Dreams that bring up strong emotion can result in real-life tears. In some cases, you may remember your dream. This will give you an indication of why you wake up crying.
In other cases, you forget your dreams upon waking. You may be shocked and scared to find yourself crying when you wake up. But it’s nothing more than a reaction to a sad or scary dream.
We all have strong emotions about things in life. If you don’t deal with these emotions in a healthy way, you may find that they come out while you’re sleeping.
When you sleep, your brain is busy working through the events of the waking world. It’s unfiltered at this point, so emotions you’ve been suppressing may sneak out.
This can lead to crying in your sleep.
Are you unusually stressed during the day? Perhaps your workload is too much. Maybe there’s conflict in the family.
Whatever is stressing you out could be the reason you’re crying in your sleep. You may be keeping it inside when you’re awake. But you can’t always hide it when you’re asleep.
Some medications can cause strange reactions. If you’ve recently started taking a new medication, it could be the reason.
Changes to meds could also be the culprit. Not all meds have the same effects, even if they’re for the same thing.
When Should I Worry?
In some cases, crying in your sleep may be cause for concern. If you can rule out all of the reasons above, there may be an underlying reason.
You should definitely see a doctor if:
It Happens Frequently
Crying in your sleep can happen to anyone. If it happens to you now and then, it’s perfectly normal. But if you’re waking up in tears often, there may be something else behind it.
Often is a relative term, though. Many of us have never experienced crying in our sleep. So it's hard to tell what counts as “often”.
If it happens twice within a month, it may be a good idea to get a checkup just to be safe.
You’ve Recently Had a Traumatic Experience
Emotional and mental trauma can manifest in some weird ways. One of those ways is crying in your sleep.
Did your sleep crying only begin after you experienced a trauma? It could be psychological, emotional, or even physical.
This may be a sign that you need to deal with underlying emotions about the trauma you experienced.
In this case, a psychologist may be a better option than a medical doctor. But it may be a good idea to get a medical checkup too.

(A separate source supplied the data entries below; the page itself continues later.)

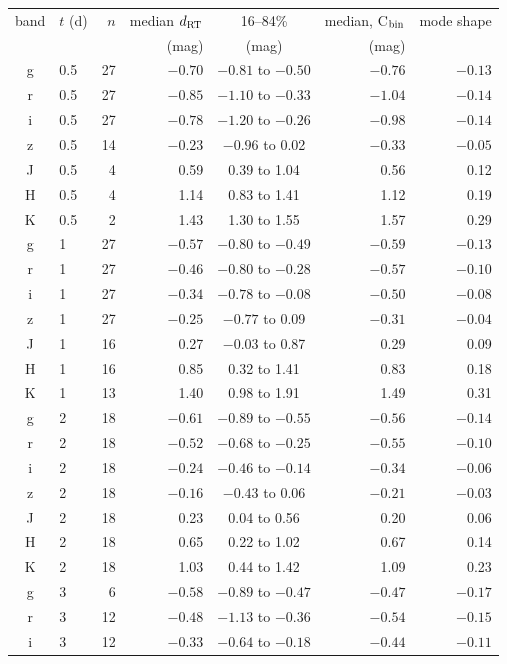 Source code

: \begin{tabular}{clrrcrr}
\toprule
band & $t$ (d) & $n$ & median $d_{\rm RT}$ & 16--84\% & median, C$_{\rm bin}$ & mode shape \\
 & & & (mag) & (mag) & (mag) &  \\
\midrule
g & 0.5 & 27 & $-0.70$ & $-0.81$ to $-0.50$ & $-0.76$ & $-0.13$ \\
r & 0.5 & 27 & $-0.85$ & $-1.10$ to $-0.33$ & $-1.04$ & $-0.14$ \\
i & 0.5 & 27 & $-0.78$ & $-1.20$ to $-0.26$ & $-0.98$ & $-0.14$ \\
z & 0.5 & 14 & $-0.23$ & $-0.96$ to 0.02 & $-0.33$ & $-0.05$ \\
J & 0.5 & 4 & 0.59 & 0.39 to 1.04 & 0.56 & 0.12 \\
H & 0.5 & 4 & 1.14 & 0.83 to 1.41 & 1.12 & 0.19 \\
K & 0.5 & 2 & 1.43 & 1.30 to 1.55 & 1.57 & 0.29 \\
g & 1 & 27 & $-0.57$ & $-0.80$ to $-0.49$ & $-0.59$ & $-0.13$ \\
r & 1 & 27 & $-0.46$ & $-0.80$ to $-0.28$ & $-0.57$ & $-0.10$ \\
i & 1 & 27 & $-0.34$ & $-0.78$ to $-0.08$ & $-0.50$ & $-0.08$ \\
z & 1 & 27 & $-0.25$ & $-0.77$ to 0.09 & $-0.31$ & $-0.04$ \\
J & 1 & 16 & 0.27 & $-0.03$ to 0.87 & 0.29 & 0.09 \\
H & 1 & 16 & 0.85 & 0.32 to 1.41 & 0.83 & 0.18 \\
K & 1 & 13 & 1.40 & 0.98 to 1.91 & 1.49 & 0.31 \\
g & 2 & 18 & $-0.61$ & $-0.89$ to $-0.55$ & $-0.56$ & $-0.14$ \\
r & 2 & 18 & $-0.52$ & $-0.68$ to $-0.25$ & $-0.55$ & $-0.10$ \\
i & 2 & 18 & $-0.24$ & $-0.46$ to $-0.14$ & $-0.34$ & $-0.06$ \\
z & 2 & 18 & $-0.16$ & $-0.43$ to 0.06 & $-0.21$ & $-0.03$ \\
J & 2 & 18 & 0.23 & 0.04 to 0.56 & 0.20 & 0.06 \\
H & 2 & 18 & 0.65 & 0.22 to 1.02 & 0.67 & 0.14 \\
K & 2 & 18 & 1.03 & 0.44 to 1.42 & 1.09 & 0.23 \\
g & 3 & 6 & $-0.58$ & $-0.89$ to $-0.47$ & $-0.47$ & $-0.17$ \\
r & 3 & 12 & $-0.48$ & $-1.13$ to $-0.36$ & $-0.54$ & $-0.15$ \\
i & 3 & 12 & $-0.33$ & $-0.64$ to $-0.18$ & $-0.44$ & $-0.11$ \\

\end{tabular}
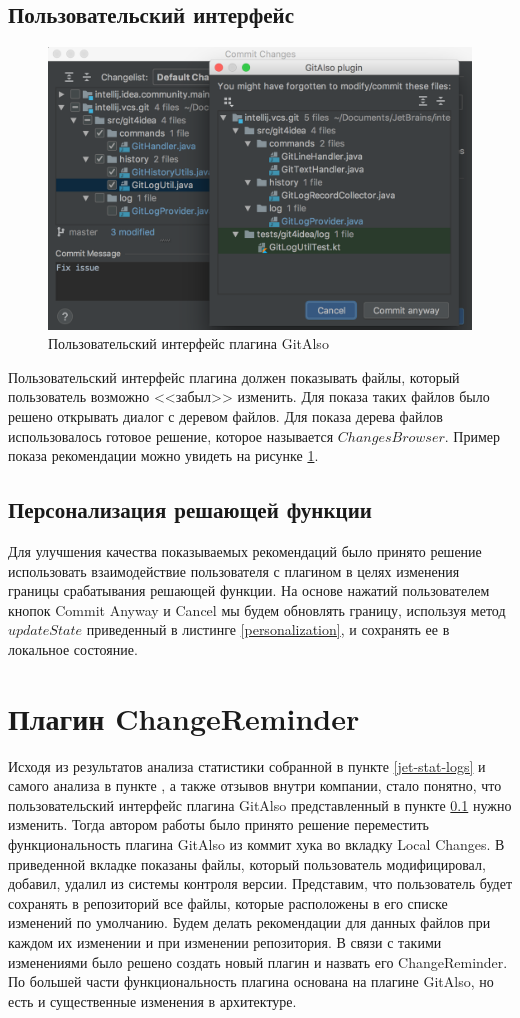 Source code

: \documentclass[times]{itmo-student-thesis}
\begin{document}
\subsection{Пользовательский интерфейс}\label{git-also-ui}
\begin{figure}[!h]
\caption{Пользовательский интерфейс плагина GitAlso}\label{git-also-screen}
\centering
\includegraphics[scale=0.6]{GitAlso.png}
\end{figure}
Пользовательский интерфейс плагина должен показывать файлы, который пользователь возможно <<забыл>> изменить. Для показа таких файлов было решено открывать диалог с деревом файлов. Для показа дерева файлов использовалось готовое решение, которое называется $ChangesBrowser$. Пример показа рекомендации можно увидеть на рисунке  \ref{git-also-screen}.
\subsection{Персонализация решающей функции}
Для улучшения качества показываемых рекомендаций было принято решение использовать взаимодействие пользователя с плагином в целях изменения границы срабатывания решающей функции. На основе нажатий пользователем кнопок Commit Anyway и Cancel мы будем обновлять границу, используя метод $updateState$ приведенный в листинге \ref{personalization}, и сохранять ее в локальное состояние.
\section{Плагин ChangeReminder}
Исходя из результатов анализа статистики собранной в пункте \ref{jet-stat-logs} и самого анализа в пункте
, а также отзывов внутри компании, стало понятно, что пользовательский интерфейс плагина GitAlso представленный в пункте \ref{git-also-ui} нужно изменить. Тогда автором работы было принято решение переместить функциональность плагина GitAlso из коммит хука во вкладку Local Changes. В приведенной вкладке показаны файлы, который пользователь модифицировал, добавил, удалил из системы контроля версии. Представим, что пользователь будет сохранять в репозиторий все файлы, которые расположены в его списке изменений по умолчанию. Будем делать рекомендации для данных файлов при каждом их изменении и при изменении репозитория. В связи с такими изменениями было решено создать новый плагин и назвать его ChangeReminder. По большей части функциональность плагина основана на плагине GitAlso, но есть и существенные изменения в архитектуре.
\end{document}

You’ve Recently Suffered a Head Injury
A head injury can alter the way the brain works. A knock to the head can change your brain waves, even if just for a short time.
This could cause strange occurrences, like crying in your sleep. If this happens to you after a head injury, you should see your doctor. Even if the bump was mild.
You Have Other Symptoms
If sleep crying comes with other unusual symptoms, a medical checkup is necessary.
Some symptoms you may experience include:
- Night terrors
- Sleep apnea
- Extreme fatigue
- Unusual irritability
- Aches and pains
Anything else that’s not normal for you should raise a red flag.
You’ve Recently Changed Meds
Medication can lead to all kinds of strange side effects! Crying in your sleep could be one of them. If you’ve recently started or changed to a new medication, your sleep crying could be a result.
If this sounds like the reason, you’ll need to chat to your doctor about it.
It Disrupts Your Sleep
If your sleep crying is:
- Waking you up often
- Preventing you from sleeping
- Causing you extreme worry
- Making you afraid to sleep
Then it may be time to get some help. A doctor’s appointment is a good start. You can find out if there are any underlying problems, which could put your mind at ease.
But your doctor can also offer advice on how to get better sleep. Improving your sleep could actually stop the sleep crying.
Crying in your sleep can be alarming, but it’s often nothing to worry about. Be thoughtful about it, though. If something has happened to bring it on, it’s best to get it checked out.
But the occasional bout of crying in your sleep isn’t a problem. Don’t let it worry you if it happens. If you are concerned, there are some easy ways to deal with it.
Assess your emotional state and try to deal with any suppressed emotions you may have. Make sure your sleep hygiene is on point. Try to minimize your stress. And see a doc if there are any other concerns.